I have never been the one to buy in to the hype of the various Chrome releases. I find it funny that some bloggers will blast designers like Panini for using foil board but get giddy when they hear Topps’ schedule for Bowman and Topps Chrome. To me shiny is shiny.
Now why I ended up grabbing a blaster of 2010 Topps Chrome is a surprise to me, maybe I finally bought in to the shiny appeal (Don’t bet on it) or maybe I just wanted to see what the “whoop-de-do” is all about, but Chrome is Chrome and here I sit with a stack of shiny cards laid out in front of me. With the playoffs in to the ALCS/NLCS round the MLB season will be finishing up soon so this will most likely be the final baseball packs that I open for a while.
I do honestly like the shine and some of the cards really pop out with the chrome but why did Topps go and ruin the allure of the refractors? Remember when Finest first arrived on the scene in 1993 and refractors were 1 per box? That was when a refractor meant something, now they are hitting at 1 in 3 packs.
I didn’t pull any Mariners, a disappointment for me, but I was fortunate enough to pull 2 young Diamondbacks, Justin Upton and Stephen Drew, so I had some luck with the blaster. One of the coolest cards though was the Prince Fielder; Topps picked a great shot to use on the card. The Upton card is a decent action shot too; it is actually pretty cool how the chrome highlights the slide marks in the dirt.

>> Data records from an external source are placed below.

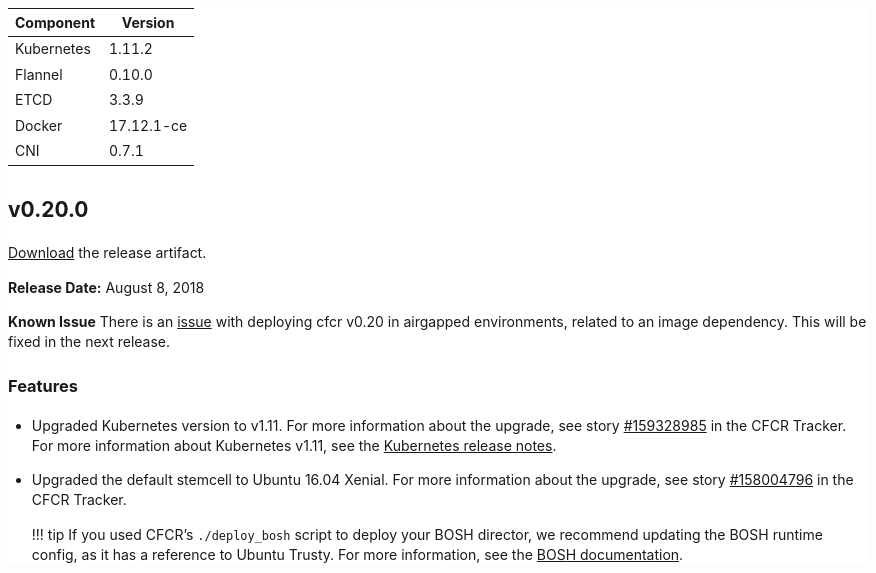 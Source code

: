  <table>
  <thead>
  <tr>
    <th>Component</th>
    <th>Version</th>
  </tr>
  </thead>
  <tbody>
  <tr>
    <td>Kubernetes</td>
    <td>1.11.2</td>
  </tr>
  <tr>
    <td>Flannel</td>
    <td>0.10.0</td>
  </tr>
   <tr>
    <td>ETCD</td>
     <td>3.3.9</td>
  </tr>   
  <tr>
    <td>Docker</td>
    <td>17.12.1-ce</td>
  </tr>
  <tr>
    <td>CNI</td>
    <td>0.7.1</td>
  </tr>
  </tbody>
</table>



## v0.20.0
[Download](https://github.com/cloudfoundry-incubator/kubo-deployment/releases/download/v0.20.0/kubo-deployment-0.20.0.tgz) the release artifact.

**Release Date:** August 8, 2018

**Known Issue** There is an [issue](https://github.com/cloudfoundry-incubator/kubo-release/issues/243) with deploying cfcr v0.20 in airgapped environments, related to an image dependency. This will be fixed in the next release.

### Features

* Upgraded Kubernetes version to v1.11. For more information about the upgrade, see story [#159328985](https://www.pivotaltracker.com/story/show/159328985) in the CFCR Tracker. For more information about Kubernetes v1.11, see the [Kubernetes release notes](https://github.com/kubernetes/kubernetes/blob/master/CHANGELOG-1.11.md#kubernetes-111-release-notes).
* Upgraded the default stemcell to Ubuntu 16.04 Xenial. For more information about the upgrade, see story [#158004796](https://www.pivotaltracker.com/story/show/158004796) in the CFCR Tracker.

    !!! tip
        If you used CFCR’s `./deploy_bosh` script to deploy your BOSH director, we recommend updating the BOSH runtime config, as it has a reference to Ubuntu Trusty. For more information, see the [BOSH documentation](https://bosh.io/docs/runtime-config/).
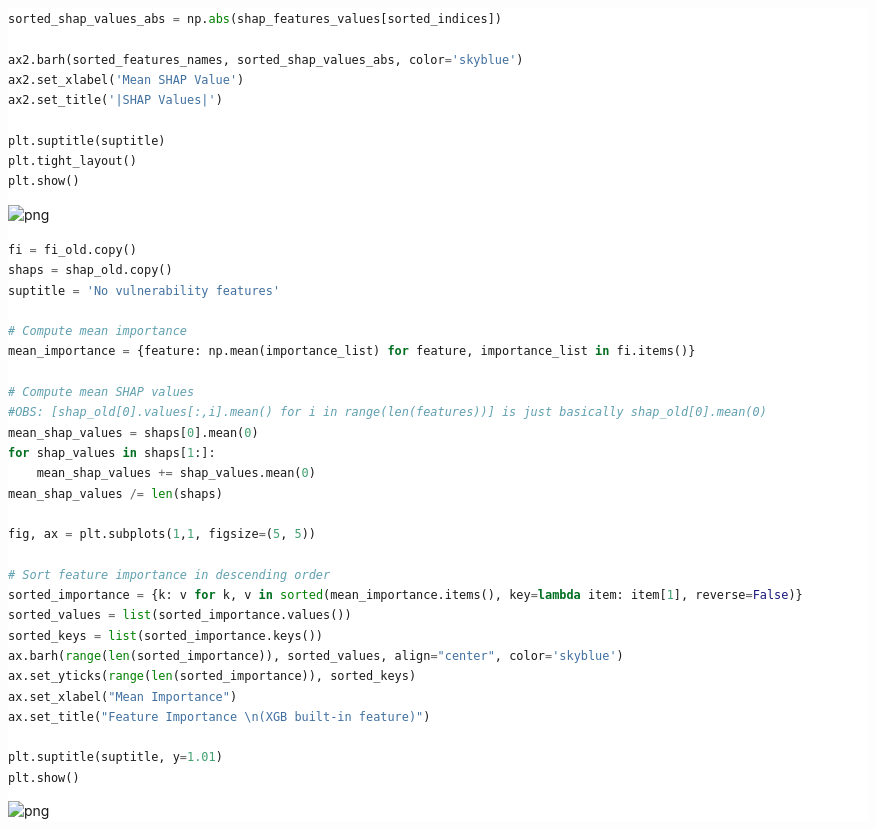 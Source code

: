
 ```python
sorted_shap_values_abs = np.abs(shap_features_values[sorted_indices])

ax2.barh(sorted_features_names, sorted_shap_values_abs, color='skyblue')
ax2.set_xlabel('Mean SHAP Value')
ax2.set_title('|SHAP Values|')

plt.suptitle(suptitle)
plt.tight_layout()
plt.show()
```



![png](09.1_combined_model_with_viet_count_using_pop_plus_features_files/09.1_combined_model_with_viet_count_using_pop_plus_features_35_0.png)




```python
fi = fi_old.copy()
shaps = shap_old.copy()
suptitle = 'No vulnerability features'

# Compute mean importance
mean_importance = {feature: np.mean(importance_list) for feature, importance_list in fi.items()}

# Compute mean SHAP values
#OBS: [shap_old[0].values[:,i].mean() for i in range(len(features))] is just basically shap_old[0].mean(0)
mean_shap_values = shaps[0].mean(0)
for shap_values in shaps[1:]:
    mean_shap_values += shap_values.mean(0)
mean_shap_values /= len(shaps)

fig, ax = plt.subplots(1,1, figsize=(5, 5))

# Sort feature importance in descending order
sorted_importance = {k: v for k, v in sorted(mean_importance.items(), key=lambda item: item[1], reverse=False)}
sorted_values = list(sorted_importance.values())
sorted_keys = list(sorted_importance.keys())
ax.barh(range(len(sorted_importance)), sorted_values, align="center", color='skyblue')
ax.set_yticks(range(len(sorted_importance)), sorted_keys)
ax.set_xlabel("Mean Importance")
ax.set_title("Feature Importance \n(XGB built-in feature)")

plt.suptitle(suptitle, y=1.01)
plt.show()
```



![png](09.1_combined_model_with_viet_count_using_pop_plus_features_files/09.1_combined_model_with_viet_count_using_pop_plus_features_36_0.png)

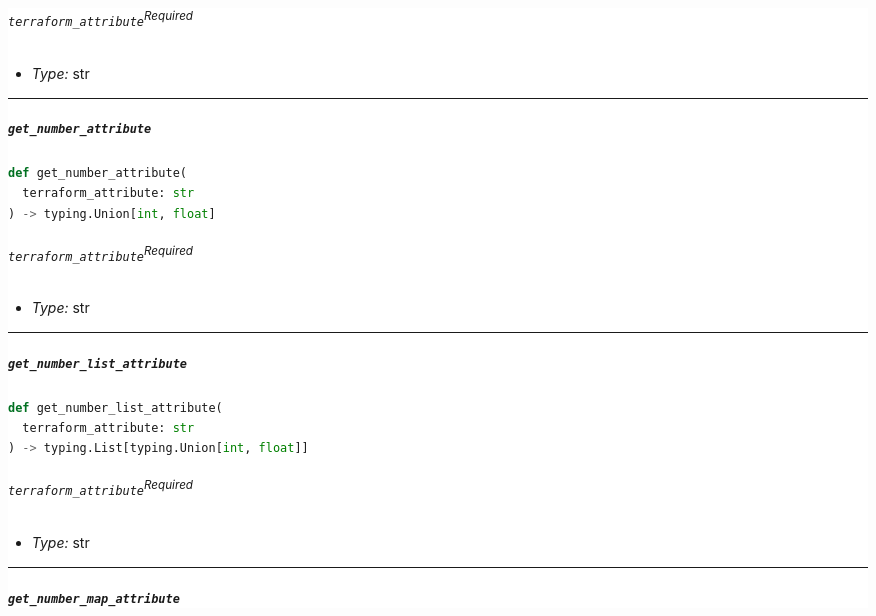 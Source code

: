 ###### `terraform_attribute`<sup>Required</sup> <a name="terraform_attribute" id="@cdktf/provider-datadog.dataDatadogCsmThreatsAgentRules.DataDatadogCsmThreatsAgentRulesAgentRulesOutputReference.getListAttribute.parameter.terraformAttribute"></a>

- *Type:* str

---

##### `get_number_attribute` <a name="get_number_attribute" id="@cdktf/provider-datadog.dataDatadogCsmThreatsAgentRules.DataDatadogCsmThreatsAgentRulesAgentRulesOutputReference.getNumberAttribute"></a>

```python
def get_number_attribute(
  terraform_attribute: str
) -> typing.Union[int, float]
```

###### `terraform_attribute`<sup>Required</sup> <a name="terraform_attribute" id="@cdktf/provider-datadog.dataDatadogCsmThreatsAgentRules.DataDatadogCsmThreatsAgentRulesAgentRulesOutputReference.getNumberAttribute.parameter.terraformAttribute"></a>

- *Type:* str

---

##### `get_number_list_attribute` <a name="get_number_list_attribute" id="@cdktf/provider-datadog.dataDatadogCsmThreatsAgentRules.DataDatadogCsmThreatsAgentRulesAgentRulesOutputReference.getNumberListAttribute"></a>

```python
def get_number_list_attribute(
  terraform_attribute: str
) -> typing.List[typing.Union[int, float]]
```

###### `terraform_attribute`<sup>Required</sup> <a name="terraform_attribute" id="@cdktf/provider-datadog.dataDatadogCsmThreatsAgentRules.DataDatadogCsmThreatsAgentRulesAgentRulesOutputReference.getNumberListAttribute.parameter.terraformAttribute"></a>

- *Type:* str

---

##### `get_number_map_attribute` <a name="get_number_map_attribute" id="@cdktf/provider-datadog.dataDatadogCsmThreatsAgentRules.DataDatadogCsmThreatsAgentRulesAgentRulesOutputReference.getNumberMapAttribute"></a>
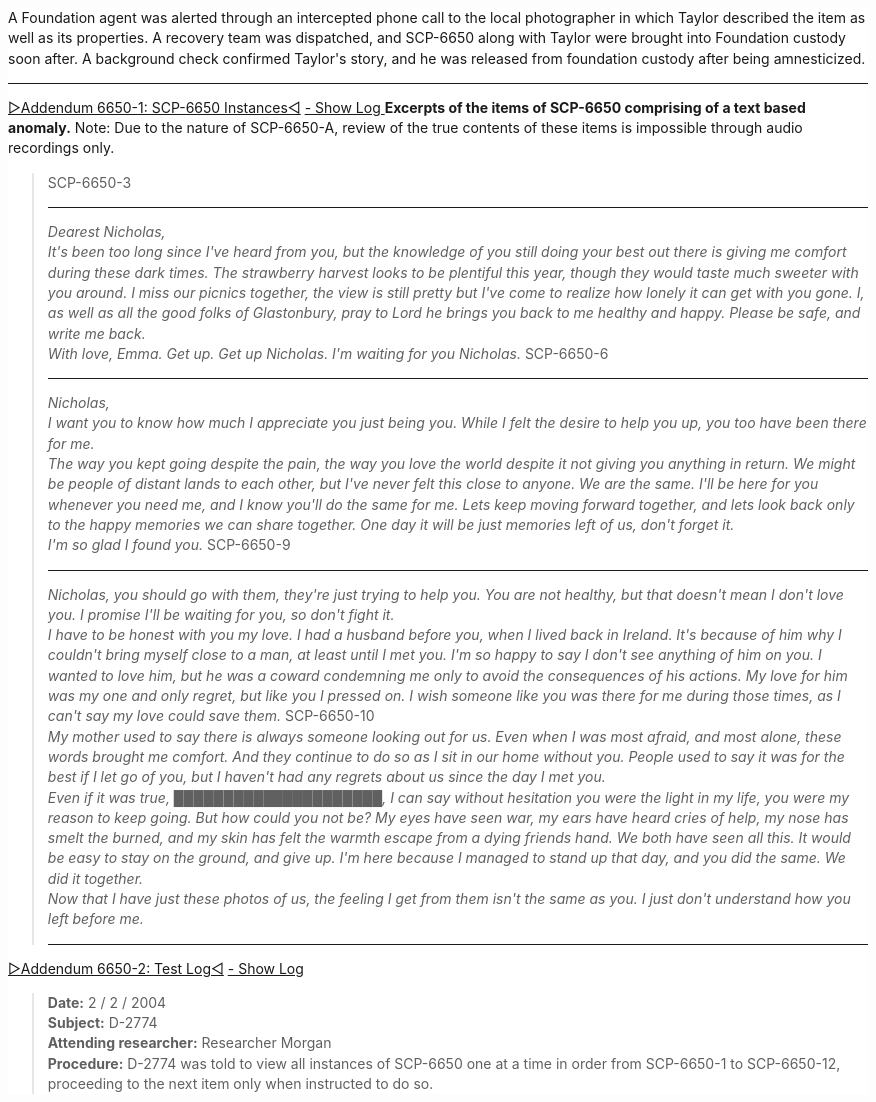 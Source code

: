 A Foundation agent was alerted through an intercepted phone call to the local photographer in which Taylor described the item as well as its properties. A recovery team was dispatched, and SCP-6650 along with Taylor were brought into Foundation custody soon after. A background check confirmed Taylor's story, and he was released from foundation custody after being amnesticized.
* * *
[▷Addendum 6650-1: SCP-6650 Instances◁](javascript:;)
[\- Show Log ](javascript:;)
**Excerpts of the items of SCP-6650 comprising of a text based anomaly.**
Note: Due to the nature of SCP-6650-A, review of the true contents of these items is impossible through audio recordings only.
> SCP-6650-3
> * * *
> _Dearest Nicholas,_  
>  _It's been too long since I've heard from you, but the knowledge of you still doing your best out there is giving me comfort during these dark times. The strawberry harvest looks to be plentiful this year, though they would taste much sweeter with you around. I miss our picnics together, the view is still pretty but I've come to realize how lonely it can get with you gone. I, as well as all the good folks of Glastonbury, pray to Lord he brings you back to me healthy and happy. Please be safe, and write me back._  
>  _With love, Emma._
> _Get up._
> _Get up Nicholas._
> _I'm waiting for you Nicholas._
> SCP-6650-6
> * * *
> _Nicholas,_  
>  _I want you to know how much I appreciate you just being you. While I felt the desire to help you up, you too have been there for me._  
>  _The way you kept going despite the pain, the way you love the world despite it not giving you anything in return. We might be people of distant lands to each other, but I've never felt this close to anyone. We are the same. I'll be here for you whenever you need me, and I know you'll do the same for me. Lets keep moving forward together, and lets look back only to the happy memories we can share together. One day it will be just memories left of us, don't forget it._  
>  _I'm so glad I found you._
> SCP-6650-9
> * * *
> _Nicholas, you should go with them, they're just trying to help you. You are not healthy, but that doesn't mean I don't love you. I promise I'll be waiting for you, so don't fight it._  
>  _I have to be honest with you my love. I had a husband before you, when I lived back in Ireland. It's because of him why I couldn't bring myself close to a man, at least until I met you. I'm so happy to say I don't see anything of him on you. I wanted to love him, but he was a coward condemning me only to avoid the consequences of his actions. My love for him was my one and only regret, but like you I pressed on. I wish someone like you was there for me during those times, as I can't say my love could save them._
> SCP-6650-10  
>  _My mother used to say there is always someone looking out for us. Even when I was most afraid, and most alone, these words brought me comfort. And they continue to do so as I sit in our home without you. People used to say it was for the best if I let go of you, but I haven't had any regrets about us since the day I met you._  
>  _Even if it was true, █████████████████████, I can say without hesitation you were the light in my life, you were my reason to keep going. But how could you not be? My eyes have seen war, my ears have heard cries of help, my nose has smelt the burned, and my skin has felt the warmth escape from a dying friends hand. We both have seen all this. It would be easy to stay on the ground, and give up. I'm here because I managed to stand up that day, and you did the same. We did it together._  
>  _Now that I have just these photos of us, the feeling I get from them isn't the same as you. I just don't understand how you left before me._
> * * *
[▷Addendum 6650-2: Test Log◁](javascript:;)
[\- Show Log ](javascript:;)
> **Date:** 2 / 2 / 2004  
>  **Subject:** D-2774  
>  **Attending researcher:** Researcher Morgan  
>  **Procedure:** D-2774 was told to view all instances of SCP-6650 one at a time in order from SCP-6650-1 to SCP-6650-12, proceeding to the next item only when instructed to do so.
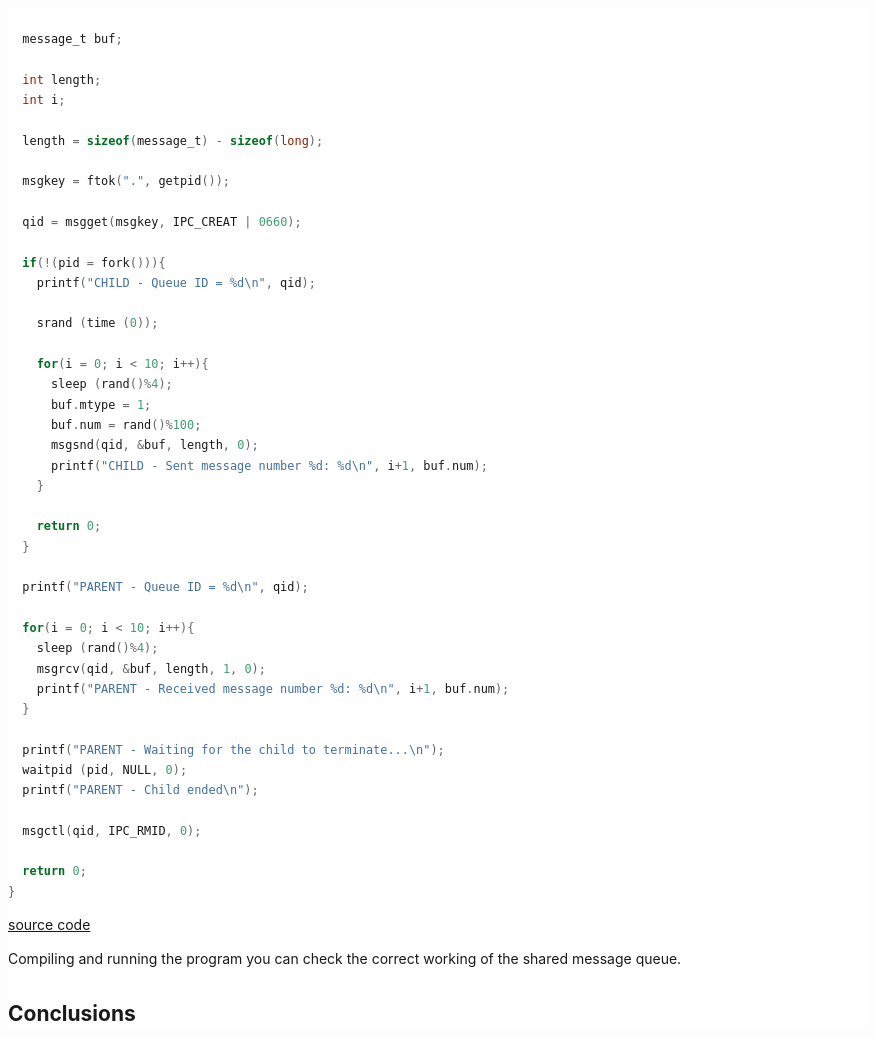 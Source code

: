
 ``` c
   
  message_t buf;

  int length;
  int i;

  length = sizeof(message_t) - sizeof(long);

  msgkey = ftok(".", getpid());

  qid = msgget(msgkey, IPC_CREAT | 0660);

  if(!(pid = fork())){
    printf("CHILD - Queue ID = %d\n", qid);

    srand (time (0));
   
    for(i = 0; i < 10; i++){
      sleep (rand()%4);
      buf.mtype = 1;
      buf.num = rand()%100;
      msgsnd(qid, &buf, length, 0);      
      printf("CHILD - Sent message number %d: %d\n", i+1, buf.num);
    }
   
    return 0;
  }

  printf("PARENT - Queue ID = %d\n", qid);

  for(i = 0; i < 10; i++){
    sleep (rand()%4);
    msgrcv(qid, &buf, length, 1, 0);    
    printf("PARENT - Received message number %d: %d\n", i+1, buf.num);
  }

  printf("PARENT - Waiting for the child to terminate...\n"); 
  waitpid (pid, NULL, 0);
  printf("PARENT - Child ended\n");

  msgctl(qid, IPC_RMID, 0);

  return 0;
}
```
[source code](/code/queues2.c)

Compiling and running the program you can check the correct working of the shared message queue.

## Conclusions

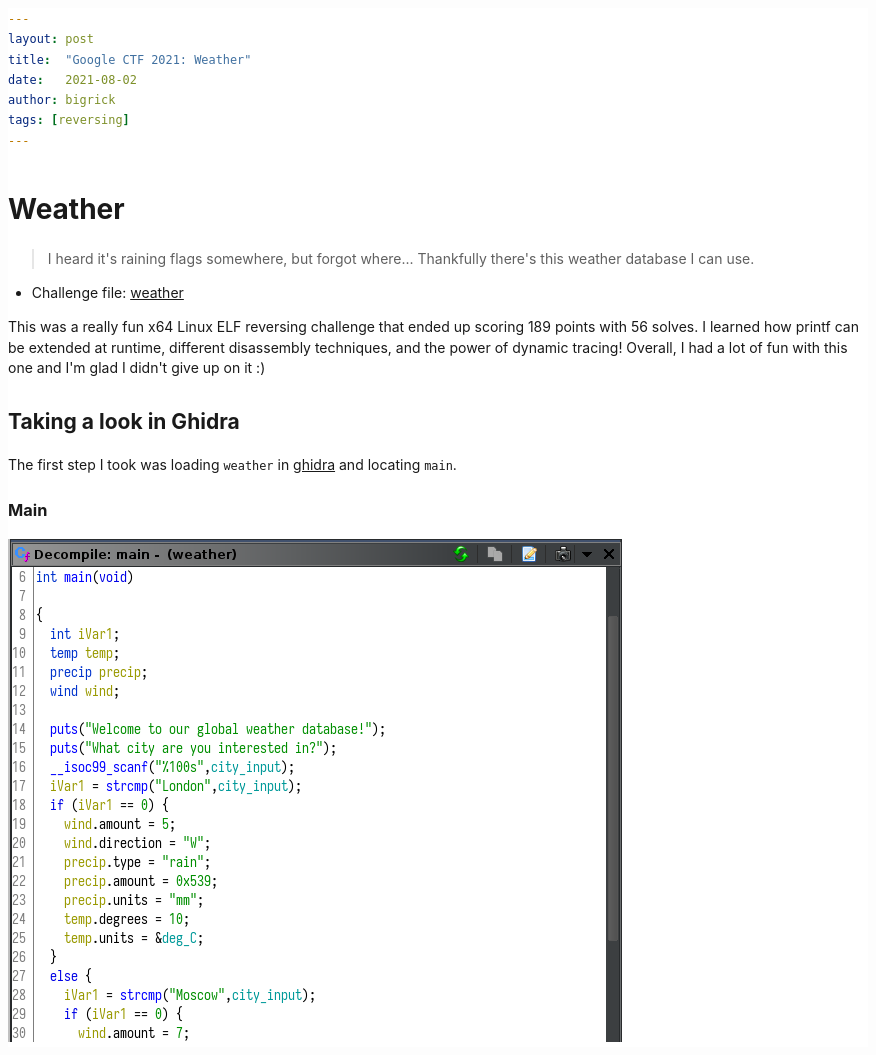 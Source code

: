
 ```yaml
---
layout: post
title:  "Google CTF 2021: Weather"
date:   2021-08-02 
author: bigrick
tags: [reversing]
---
```


# Weather

> I heard it's raining flags somewhere, but forgot where... Thankfully there's
> this weather database I can use.

* Challenge file:
[weather](https://github.com/evanrichter/googlectf-2021-weather/raw/main/weather)

This was a really fun x64 Linux ELF reversing challenge that ended up scoring
189 points with 56 solves. I learned how printf can be extended at runtime,
different disassembly techniques, and the power of dynamic tracing! Overall, I
had a lot of fun with this one and I'm glad I didn't give up on it :)

## Taking a look in Ghidra

The first step I took was loading `weather` in [ghidra](https://ghidra-sre.org)
and locating `main`.

### Main

![Decompiling the main function](/assets/img/google-21/main1.png)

I pulled 3 Refractors (Zach Duke, Adam Lind and Jair Jurrjens), 3 X-Fractors (Gavin Floyd, John Ely and Mike Stanton) and a Purple Refractor #/599 of Stephen Drew, definitely the highlight of the box. The Drew card is another card that pops because of the Chrome and the Purple Refractor makes it even better. Check out the ball whizzing by Drew’s head, he was safe by barely an arm’s length.